**Exercise requirements**
Could you transcribe all of the data word for word?

++++++++++++++++++++

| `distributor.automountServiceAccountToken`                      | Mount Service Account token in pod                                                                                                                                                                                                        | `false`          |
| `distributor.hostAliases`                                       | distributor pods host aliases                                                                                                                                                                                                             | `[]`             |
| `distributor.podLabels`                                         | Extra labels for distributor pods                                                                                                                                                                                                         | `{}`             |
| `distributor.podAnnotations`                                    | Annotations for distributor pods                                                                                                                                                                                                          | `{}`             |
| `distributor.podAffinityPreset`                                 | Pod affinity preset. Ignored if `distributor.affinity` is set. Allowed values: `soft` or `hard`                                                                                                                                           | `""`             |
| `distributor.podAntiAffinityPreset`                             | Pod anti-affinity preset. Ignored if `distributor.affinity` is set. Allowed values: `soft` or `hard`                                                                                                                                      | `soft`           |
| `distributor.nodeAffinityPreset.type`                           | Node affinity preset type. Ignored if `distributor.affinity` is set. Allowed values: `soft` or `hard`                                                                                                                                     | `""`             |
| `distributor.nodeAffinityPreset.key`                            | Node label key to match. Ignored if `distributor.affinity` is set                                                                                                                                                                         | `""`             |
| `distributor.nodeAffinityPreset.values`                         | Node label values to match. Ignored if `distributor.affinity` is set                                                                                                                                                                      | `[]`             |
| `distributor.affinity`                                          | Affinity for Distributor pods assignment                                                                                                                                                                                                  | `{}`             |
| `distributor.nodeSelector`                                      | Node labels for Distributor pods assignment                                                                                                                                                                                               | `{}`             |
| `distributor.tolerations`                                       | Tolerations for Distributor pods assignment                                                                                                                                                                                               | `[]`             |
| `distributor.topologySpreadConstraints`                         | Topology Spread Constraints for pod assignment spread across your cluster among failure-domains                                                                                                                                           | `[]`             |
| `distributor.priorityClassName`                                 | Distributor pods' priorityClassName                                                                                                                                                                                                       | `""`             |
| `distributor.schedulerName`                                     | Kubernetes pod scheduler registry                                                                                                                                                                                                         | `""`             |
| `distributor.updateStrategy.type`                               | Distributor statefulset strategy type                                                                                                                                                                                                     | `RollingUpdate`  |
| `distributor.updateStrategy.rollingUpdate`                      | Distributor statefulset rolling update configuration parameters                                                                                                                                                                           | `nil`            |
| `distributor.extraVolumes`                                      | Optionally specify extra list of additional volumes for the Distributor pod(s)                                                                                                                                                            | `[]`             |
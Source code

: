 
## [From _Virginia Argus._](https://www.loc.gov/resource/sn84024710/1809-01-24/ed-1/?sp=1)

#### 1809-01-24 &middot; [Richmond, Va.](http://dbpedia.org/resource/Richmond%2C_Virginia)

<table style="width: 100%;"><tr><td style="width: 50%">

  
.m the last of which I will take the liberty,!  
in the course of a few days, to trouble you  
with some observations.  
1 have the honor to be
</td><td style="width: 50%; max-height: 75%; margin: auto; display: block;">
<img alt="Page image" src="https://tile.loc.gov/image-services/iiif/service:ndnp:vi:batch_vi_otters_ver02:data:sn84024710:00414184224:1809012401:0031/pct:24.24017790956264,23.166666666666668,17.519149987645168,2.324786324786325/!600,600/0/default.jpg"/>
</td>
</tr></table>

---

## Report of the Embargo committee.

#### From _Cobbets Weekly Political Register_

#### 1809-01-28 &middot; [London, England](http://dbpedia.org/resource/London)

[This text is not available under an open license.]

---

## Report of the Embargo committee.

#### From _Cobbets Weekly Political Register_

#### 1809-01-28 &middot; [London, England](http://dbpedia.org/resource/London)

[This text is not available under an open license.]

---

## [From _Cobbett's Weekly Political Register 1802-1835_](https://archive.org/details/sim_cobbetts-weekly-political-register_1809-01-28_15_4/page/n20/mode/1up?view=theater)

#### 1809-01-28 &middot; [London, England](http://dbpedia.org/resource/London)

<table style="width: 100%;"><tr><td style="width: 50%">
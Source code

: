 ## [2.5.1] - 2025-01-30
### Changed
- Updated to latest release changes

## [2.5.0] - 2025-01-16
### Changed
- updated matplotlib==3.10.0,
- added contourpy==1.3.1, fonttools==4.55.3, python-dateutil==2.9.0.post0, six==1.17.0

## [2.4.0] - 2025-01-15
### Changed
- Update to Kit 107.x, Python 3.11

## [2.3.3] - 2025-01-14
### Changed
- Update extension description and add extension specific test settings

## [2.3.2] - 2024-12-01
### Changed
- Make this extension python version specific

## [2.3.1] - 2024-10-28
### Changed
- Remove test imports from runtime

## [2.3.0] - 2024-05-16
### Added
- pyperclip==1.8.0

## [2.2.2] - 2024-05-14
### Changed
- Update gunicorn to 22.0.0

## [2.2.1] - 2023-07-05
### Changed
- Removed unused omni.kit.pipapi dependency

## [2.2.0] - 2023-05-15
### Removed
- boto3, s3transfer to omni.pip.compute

++++++++++++++++++++

**Reply**
| `distributor.automountServiceAccountToken`                      | Mount Service Account token in pod                                                                                                                                                                                                        | `false`          |
| `distributor.hostAliases`                                       | distributor pods host aliases                                                                                                                                                                                                             | `[]`             |
| `distributor.podLabels`                                         | Extra labels for distributor pods                                                                                                                                                                                                         | `{}`             |
| `distributor.podAnnotations`                                    | Annotations for distributor pods                                                                                                                                                                                                          | `{}`             |
| `distributor.podAffinityPreset`                                 | Pod affinity preset. Ignored if `distributor.affinity` is set. Allowed values: `soft` or `hard`                                                                                                                                           | `""`             |
| `distributor.podAntiAffinityPreset`                             | Pod anti-affinity preset. Ignored if `distributor.affinity` is set. Allowed values: `soft` or `hard`                                                                                                                                      | `soft`           |
| `distributor.nodeAffinityPreset.type`                           | Node affinity preset type. Ignored if `distributor.affinity` is set. Allowed values: `soft` or `hard`                                                                                                                                     | `""`             |
| `distributor.nodeAffinityPreset.key`                            | Node label key to match. Ignored if `distributor.affinity` is set                                                                                                                                                                         | `""`             |
| `distributor.nodeAffinityPreset.values`                         | Node label values to match. Ignored if `distributor.affinity` is set                                                                                                                                                                      | `[]`             |
| `distributor.affinity`                                          | Affinity for Distributor pods assignment                                                                                                                                                                                                  | `{}`             |
| `distributor.nodeSelector`                                      | Node labels for Distributor pods assignment                                                                                                                                                                                               | `{}`             |
| `distributor.tolerations`                                       | Tolerations for Distributor pods assignment                                                                                                                                                                                               | `[]`             |
| `distributor.topologySpreadConstraints`                         | Topology Spread Constraints for pod assignment spread across your cluster among failure-domains                                                                                                                                           | `[]`             |
| `distributor.priorityClassName`                                 | Distributor pods' priorityClassName                                                                                                                                                                                                       | `""`             |
| `distributor.schedulerName`                                     | Kubernetes pod scheduler registry                                                                                                                                                                                                         | `""`             |
| `distributor.updateStrategy.type`                               | Distributor statefulset strategy type                                                                                                                                                                                                     | `RollingUpdate`  |
| `distributor.updateStrategy.rollingUpdate`                      | Distributor statefulset rolling update configuration parameters                                                                                                                                                                           | `nil`            |
| `distributor.extraVolumes`                                      | Optionally specify extra list of additional volumes for the Distributor pod(s)                                                                                                                                                            | `[]`             |
Source code

: 
## [From _Virginia Argus._](https://www.loc.gov/resource/sn84024710/1809-01-24/ed-1/?sp=1)

#### 1809-01-24 &middot; [Richmond, Va.](http://dbpedia.org/resource/Richmond%2C_Virginia)

<table style="width: 100%;"><tr><td style="width: 50%">

  
.m the last of which I will take the liberty,!  
in the course of a few days, to trouble you  
with some observations.  
1 have the honor to be
</td><td style="width: 50%; max-height: 75%; margin: auto; display: block;">
<img alt="Page image" src="https://tile.loc.gov/image-services/iiif/service:ndnp:vi:batch_vi_otters_ver02:data:sn84024710:00414184224:1809012401:0031/pct:24.24017790956264,23.166666666666668,17.519149987645168,2.324786324786325/!600,600/0/default.jpg"/>
</td>
</tr></table>

---

## Report of the Embargo committee.

#### From _Cobbets Weekly Political Register_

#### 1809-01-28 &middot; [London, England](http://dbpedia.org/resource/London)

[This text is not available under an open license.]

---

## Report of the Embargo committee.

#### From _Cobbets Weekly Political Register_

#### 1809-01-28 &middot; [London, England](http://dbpedia.org/resource/London)

[This text is not available under an open license.]

---

## [From _Cobbett's Weekly Political Register 1802-1835_](https://archive.org/details/sim_cobbetts-weekly-political-register_1809-01-28_15_4/page/n20/mode/1up?view=theater)

#### 1809-01-28 &middot; [London, England](http://dbpedia.org/resource/London)

<table style="width: 100%;"><tr><td style="width: 50%">
Source code

: ## [2.5.1] - 2025-01-30
### Changed
- Updated to latest release changes

## [2.5.0] - 2025-01-16
### Changed
- updated matplotlib==3.10.0,
- added contourpy==1.3.1, fonttools==4.55.3, python-dateutil==2.9.0.post0, six==1.17.0

## [2.4.0] - 2025-01-15
### Changed
- Update to Kit 107.x, Python 3.11

## [2.3.3] - 2025-01-14
### Changed
- Update extension description and add extension specific test settings

## [2.3.2] - 2024-12-01
### Changed
- Make this extension python version specific

## [2.3.1] - 2024-10-28
### Changed
- Remove test imports from runtime

## [2.3.0] - 2024-05-16
### Added
- pyperclip==1.8.0

## [2.2.2] - 2024-05-14
### Changed
- Update gunicorn to 22.0.0

## [2.2.1] - 2023-07-05
### Changed
- Removed unused omni.kit.pipapi dependency

## [2.2.0] - 2023-05-15
### Removed
- boto3, s3transfer to omni.pip.compute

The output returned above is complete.